中学生の頃、左頬にぷくっとふくれたものができた。それほど大きくないし痛くもなかったのでほっておいたのだが、気がつくと少し大きくなっていた。脂肪のかたまりかな・・・そう思ったが、日に日に大きくなってきたので母親に相談し病院へ行くことにした。
診察してもらうと先生がいきなり、「痛かったら言ってね。」と左頬をぎゅっとつまんだ。すると白いものが中からにゅるにゅると出てきた!びっくりして何なのか先生に聞くと、皮膚にある毛穴に袋ができてその中によごれがたまったのだという。白いものは皮膚の中にあったよごれだったのだ。先生は、人には毛穴がたくさんあるのでいつ、どの場所に袋ができるかはわからない。たまたまあなたは頬にできたわけで、どこにでもできる可能性があるのだと言った。先生がつまんで出した後、ふくらみはずいぶん小さくなった。あまりにも大きくなったら手術が必要だが、この程度ならほっておいても大丈夫と言われた。

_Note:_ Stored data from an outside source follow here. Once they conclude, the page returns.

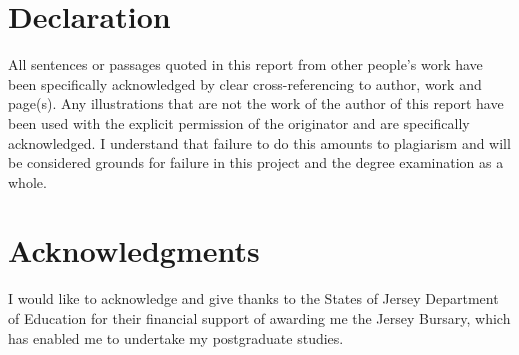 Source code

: \documentclass[a4paper,12pt,titlepage,openright]{report}
\begin{document}


\chapter*{Declaration}
All sentences or passages quoted in this report from other people's work have been specifically acknowledged by clear cross-referencing to author, work and page(s). Any illustrations that are not the work of the author of this report have been used with the explicit permission of the originator and are specifically acknowledged. I understand that failure to do this amounts to plagiarism and will be considered grounds for failure in this project and the degree examination as a whole.

\chapter*{Acknowledgments}
I would like to acknowledge and give thanks to the States of Jersey Department of Education for their financial support of awarding me the Jersey Bursary, which has enabled me to undertake my postgraduate studies. 
\tableofcontents
\cleardoublepage{}

 







\end{document}
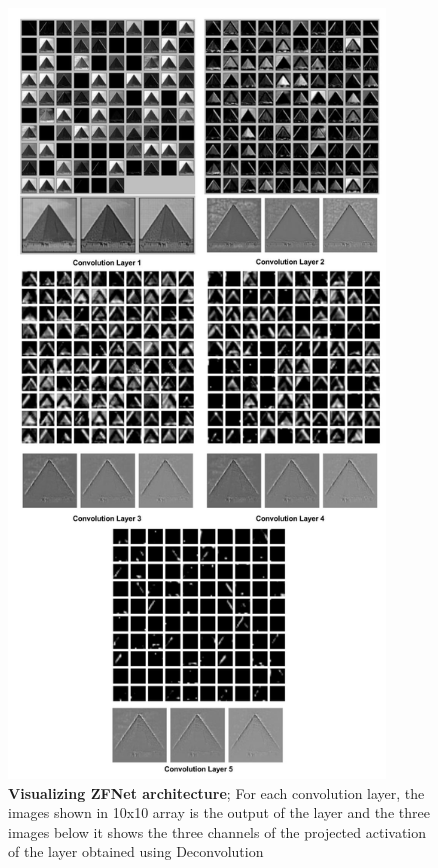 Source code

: \documentclass{article} %
\begin{document}
	\newpage
	\begin{figure}[!htb]
		\centering
		\includegraphics[width=10cm]{Images/ZFNet_Viz}
		\caption{\textbf{Visualizing ZFNet architecture}; For each convolution layer, the images shown in 10x10 array is the output of the layer and the three images below it shows the three channels of the projected activation of the layer obtained using Deconvolution}
	\end{figure}

	\newpage
\end{document}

とはいえやはり気になる。調べるとそれは粉瘤というものだった。皮膚の中に袋ができる良性の皮膚腫瘍であることがわかった。袋の中によごれがたまると大きくなってくる。
ずっとほっておくとふくらみは大きくなる。だから今もたまに手でおしてよごれを出している。毛穴なんて小さいのに、どこからこんなによごれがたまるのかと思うくらい、白いものがでてくる。よごれなのでにおいも臭い。嫌だが手術をして傷が残るのだけは避けたい。一生左頬をおしていかなければならないようだ。